But the market is evidently not the only factor in this sphere. The institutional context functioned as a counterweight, as an integral member where legitimacy could appear, where its own rhythms could be established, rhythms that can be undoubtedly slower and more deliberate. The capacity for experimentation was also greater, given that there was no need to obtain any economic profit. The institutional context incorporated investigation into its procedures, and without denying its connection with the market, was capable of lancing proposals that a priori seemed to incorporate a certain impediment for the ways and forms of commerce.
On the one hand the market and on the other the institutions, and after that varying degrees of independence, different levels of professionalism and different roles with which to fabricate an interesting reticulum, structured and sufficiently complex, with an internal capacity to overcome any excessively marked dirigism. If the market evolves it seems that the institutional context is also obliged to do so, without really knowing why.
Europe was this place where what was public had educational, social, cultural and political connotations. The different national identities of modern Europe were defined and portrayed through literature and art. One day, the role played by artists in defining national identity in the 19th century, will need to be revisited. As well as the importance of the creation of art institutions as a system for explaining to the population that they were somebody, somebody important and that their being was also in creation.
The “pact” between the agents understood that the institutional context counterbalanced the market, that each defined one part of a totality and that the different contributions and approaches were favourable for the whole, in the understanding that the whole stands for the art world as well as for society. The function of the museum went beyond the present day to become archive and possible futures. The proto-art centre became this place where something was in the process of being defined. And politics promoted the existence of this infrastructure, with its own degree of independence, as it was dealing with factors that shaped society. And the market later came to generate a secondary circuit. The North American system has always been quite different, with MoMA being an example of this.
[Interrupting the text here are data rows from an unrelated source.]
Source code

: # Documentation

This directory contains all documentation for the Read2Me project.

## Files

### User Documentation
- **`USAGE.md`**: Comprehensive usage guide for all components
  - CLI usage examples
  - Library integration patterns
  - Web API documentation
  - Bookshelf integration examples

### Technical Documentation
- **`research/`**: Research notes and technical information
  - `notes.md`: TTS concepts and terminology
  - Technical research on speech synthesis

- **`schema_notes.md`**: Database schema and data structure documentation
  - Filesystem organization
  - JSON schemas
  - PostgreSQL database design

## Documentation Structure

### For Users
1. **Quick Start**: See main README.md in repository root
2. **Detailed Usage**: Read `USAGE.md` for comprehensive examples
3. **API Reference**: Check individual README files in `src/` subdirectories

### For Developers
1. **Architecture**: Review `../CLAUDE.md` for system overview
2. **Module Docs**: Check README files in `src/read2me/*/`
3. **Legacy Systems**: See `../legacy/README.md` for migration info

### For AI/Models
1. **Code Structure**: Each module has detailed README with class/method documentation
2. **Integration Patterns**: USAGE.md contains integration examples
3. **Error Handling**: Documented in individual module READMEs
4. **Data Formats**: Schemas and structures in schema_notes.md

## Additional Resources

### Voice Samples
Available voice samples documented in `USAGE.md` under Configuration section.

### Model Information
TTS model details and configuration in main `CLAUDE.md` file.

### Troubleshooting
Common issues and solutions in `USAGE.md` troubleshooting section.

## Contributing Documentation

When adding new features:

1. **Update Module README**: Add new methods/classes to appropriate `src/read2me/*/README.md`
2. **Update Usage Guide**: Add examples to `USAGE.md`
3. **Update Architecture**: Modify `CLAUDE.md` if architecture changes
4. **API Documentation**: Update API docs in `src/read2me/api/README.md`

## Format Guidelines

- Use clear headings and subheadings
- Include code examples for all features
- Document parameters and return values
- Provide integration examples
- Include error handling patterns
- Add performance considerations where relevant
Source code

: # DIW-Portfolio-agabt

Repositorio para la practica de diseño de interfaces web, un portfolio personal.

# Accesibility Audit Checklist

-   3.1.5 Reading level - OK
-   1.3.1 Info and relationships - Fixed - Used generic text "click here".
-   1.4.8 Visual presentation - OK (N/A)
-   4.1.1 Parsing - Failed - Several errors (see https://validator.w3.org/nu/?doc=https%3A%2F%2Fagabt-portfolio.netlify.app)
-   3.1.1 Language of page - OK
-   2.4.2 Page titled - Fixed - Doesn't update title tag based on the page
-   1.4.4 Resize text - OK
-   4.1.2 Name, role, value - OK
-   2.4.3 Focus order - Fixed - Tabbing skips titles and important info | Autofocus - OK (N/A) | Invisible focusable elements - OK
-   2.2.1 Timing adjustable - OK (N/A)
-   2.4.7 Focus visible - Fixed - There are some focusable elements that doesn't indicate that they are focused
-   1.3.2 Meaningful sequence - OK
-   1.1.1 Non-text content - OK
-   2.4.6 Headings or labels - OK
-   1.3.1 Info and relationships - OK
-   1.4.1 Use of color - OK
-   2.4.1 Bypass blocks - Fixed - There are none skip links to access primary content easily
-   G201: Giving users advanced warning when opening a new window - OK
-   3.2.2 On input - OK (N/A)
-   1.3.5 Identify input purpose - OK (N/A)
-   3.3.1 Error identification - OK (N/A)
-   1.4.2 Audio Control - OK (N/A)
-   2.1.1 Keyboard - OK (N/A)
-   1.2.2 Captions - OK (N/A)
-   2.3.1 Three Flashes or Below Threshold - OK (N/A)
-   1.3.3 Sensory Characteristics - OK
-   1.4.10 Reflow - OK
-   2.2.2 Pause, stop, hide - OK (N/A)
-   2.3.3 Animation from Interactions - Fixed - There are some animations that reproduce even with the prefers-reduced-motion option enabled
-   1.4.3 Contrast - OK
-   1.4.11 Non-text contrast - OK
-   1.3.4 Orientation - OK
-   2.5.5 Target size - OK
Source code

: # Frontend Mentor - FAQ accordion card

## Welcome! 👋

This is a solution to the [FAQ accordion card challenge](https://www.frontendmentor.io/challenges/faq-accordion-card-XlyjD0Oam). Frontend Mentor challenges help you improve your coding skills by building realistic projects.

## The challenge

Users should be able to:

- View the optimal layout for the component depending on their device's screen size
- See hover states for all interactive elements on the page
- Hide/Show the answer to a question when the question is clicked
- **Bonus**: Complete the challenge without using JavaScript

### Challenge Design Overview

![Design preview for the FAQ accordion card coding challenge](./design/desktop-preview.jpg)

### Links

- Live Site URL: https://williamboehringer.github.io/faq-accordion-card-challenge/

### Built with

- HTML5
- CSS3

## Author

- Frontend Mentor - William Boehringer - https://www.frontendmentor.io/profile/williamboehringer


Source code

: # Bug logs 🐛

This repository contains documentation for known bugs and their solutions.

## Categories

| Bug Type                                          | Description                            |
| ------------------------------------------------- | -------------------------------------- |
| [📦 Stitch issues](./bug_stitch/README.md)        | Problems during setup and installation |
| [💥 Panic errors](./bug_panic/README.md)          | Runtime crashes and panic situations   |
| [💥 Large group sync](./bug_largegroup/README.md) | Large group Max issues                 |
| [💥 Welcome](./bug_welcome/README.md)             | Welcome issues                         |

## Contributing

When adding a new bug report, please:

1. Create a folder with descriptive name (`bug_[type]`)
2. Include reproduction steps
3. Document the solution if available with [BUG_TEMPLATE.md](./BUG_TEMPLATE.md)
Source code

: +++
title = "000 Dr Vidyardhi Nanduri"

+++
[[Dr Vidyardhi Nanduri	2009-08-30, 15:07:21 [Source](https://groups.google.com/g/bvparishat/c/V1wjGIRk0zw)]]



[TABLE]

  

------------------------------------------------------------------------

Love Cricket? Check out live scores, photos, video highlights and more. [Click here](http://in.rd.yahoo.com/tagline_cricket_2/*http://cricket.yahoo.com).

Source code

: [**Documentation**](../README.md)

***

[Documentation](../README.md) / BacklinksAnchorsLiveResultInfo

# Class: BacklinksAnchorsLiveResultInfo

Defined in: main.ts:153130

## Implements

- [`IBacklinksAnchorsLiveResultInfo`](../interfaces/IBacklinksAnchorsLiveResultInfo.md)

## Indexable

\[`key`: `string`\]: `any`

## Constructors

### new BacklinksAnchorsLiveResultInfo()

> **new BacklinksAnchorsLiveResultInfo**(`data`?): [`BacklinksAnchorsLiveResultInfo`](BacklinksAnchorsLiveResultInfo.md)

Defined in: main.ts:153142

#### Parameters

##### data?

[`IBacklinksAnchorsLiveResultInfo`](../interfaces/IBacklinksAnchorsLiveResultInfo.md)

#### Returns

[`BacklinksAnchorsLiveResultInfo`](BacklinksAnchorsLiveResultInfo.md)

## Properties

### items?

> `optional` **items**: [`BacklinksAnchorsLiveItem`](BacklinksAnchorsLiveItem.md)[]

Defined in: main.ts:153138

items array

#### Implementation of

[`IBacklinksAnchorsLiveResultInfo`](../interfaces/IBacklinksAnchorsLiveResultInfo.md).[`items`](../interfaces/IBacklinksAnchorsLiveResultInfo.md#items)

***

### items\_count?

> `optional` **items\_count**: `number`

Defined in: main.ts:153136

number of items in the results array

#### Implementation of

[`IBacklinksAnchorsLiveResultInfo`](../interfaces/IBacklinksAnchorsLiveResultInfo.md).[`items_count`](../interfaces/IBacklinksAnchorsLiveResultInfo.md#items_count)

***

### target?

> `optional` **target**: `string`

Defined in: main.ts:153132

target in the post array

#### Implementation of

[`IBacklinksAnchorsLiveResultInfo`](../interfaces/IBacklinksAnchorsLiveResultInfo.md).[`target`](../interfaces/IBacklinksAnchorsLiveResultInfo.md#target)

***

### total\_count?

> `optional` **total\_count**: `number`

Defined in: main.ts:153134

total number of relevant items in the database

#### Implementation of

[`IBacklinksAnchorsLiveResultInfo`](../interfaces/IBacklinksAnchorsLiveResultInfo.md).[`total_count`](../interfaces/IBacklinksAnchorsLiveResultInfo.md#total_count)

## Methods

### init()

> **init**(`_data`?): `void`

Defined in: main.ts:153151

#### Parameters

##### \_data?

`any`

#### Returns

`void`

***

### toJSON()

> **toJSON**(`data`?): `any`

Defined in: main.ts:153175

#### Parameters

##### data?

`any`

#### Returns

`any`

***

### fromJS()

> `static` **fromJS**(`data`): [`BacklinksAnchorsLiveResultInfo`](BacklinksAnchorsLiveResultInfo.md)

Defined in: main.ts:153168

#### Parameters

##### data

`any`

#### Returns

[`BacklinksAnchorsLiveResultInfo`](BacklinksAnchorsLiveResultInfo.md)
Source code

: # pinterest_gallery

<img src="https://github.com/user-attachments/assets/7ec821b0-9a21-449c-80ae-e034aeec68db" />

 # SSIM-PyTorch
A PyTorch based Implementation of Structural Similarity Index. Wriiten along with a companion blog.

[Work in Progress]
However the disarticulation of the idea of Europe or of whatever European country it might be, for the “good” of the economy leads to the non-existence of any time beyond the strident present, where numbers are the order of the day. Results have to be economic and the word “education” no longer serves as a form of defence. Institutions are obliged to enter into a process of commodification. Politicians celebrate that private finance gains adepts and presents as exemplary the large institutions that sell the most T-shirts and postcards, obtaining in the process a greater percentage of their own financing, as if public financing wasn’t really the “own” financing. Congratulations aren’t given for a critical programme that improves the day to day of the people or makes it possible for newspapers to talk about something interesting. Which is to say, that content is eliminated from the process of evaluation.
Faced with the pressure to achieve certain figures one can’t stop thinking about how NGOs have been obliged to work in a specific manner. The objectives of non-governmental organisations are not defined by themselves but by who grants the money. And it is not just that, whoever places the capital also clearly states how the work is to be carried out, what methods will be applied and what objectives have to be achieved. Objectives that imply, surprise surprise, the creation of new markets. The Logical Frame Approach (LFA) is the system of work and monitoring, that large donors oblige NGOs to follow. In this way, the market has managed to gain control of what were supposedly independent strategies for development in other places.
The problem is that public art institutions are directed, from political positions, to follow the forms of the market, and we are already seeing where the market is going. We are living the repetition of what happened in the market in the public sphere: only the big fish can win. Goodbye to medium or small sized projects. And just as with development, the path will be cleared for private capital to be defining. If you are private capital, you will want maximum profit from your investment and this is obtained by betting on the winning horse or inventing your own advertising platform. We’ve witnessed the birth of new private institutions that are nothing more than personal propaganda. We’ve seen the pressure placed on public institutions to obtain specific economic results. We have seen how this whole modus operandi affects the programming, the teams employed and the reception of the media.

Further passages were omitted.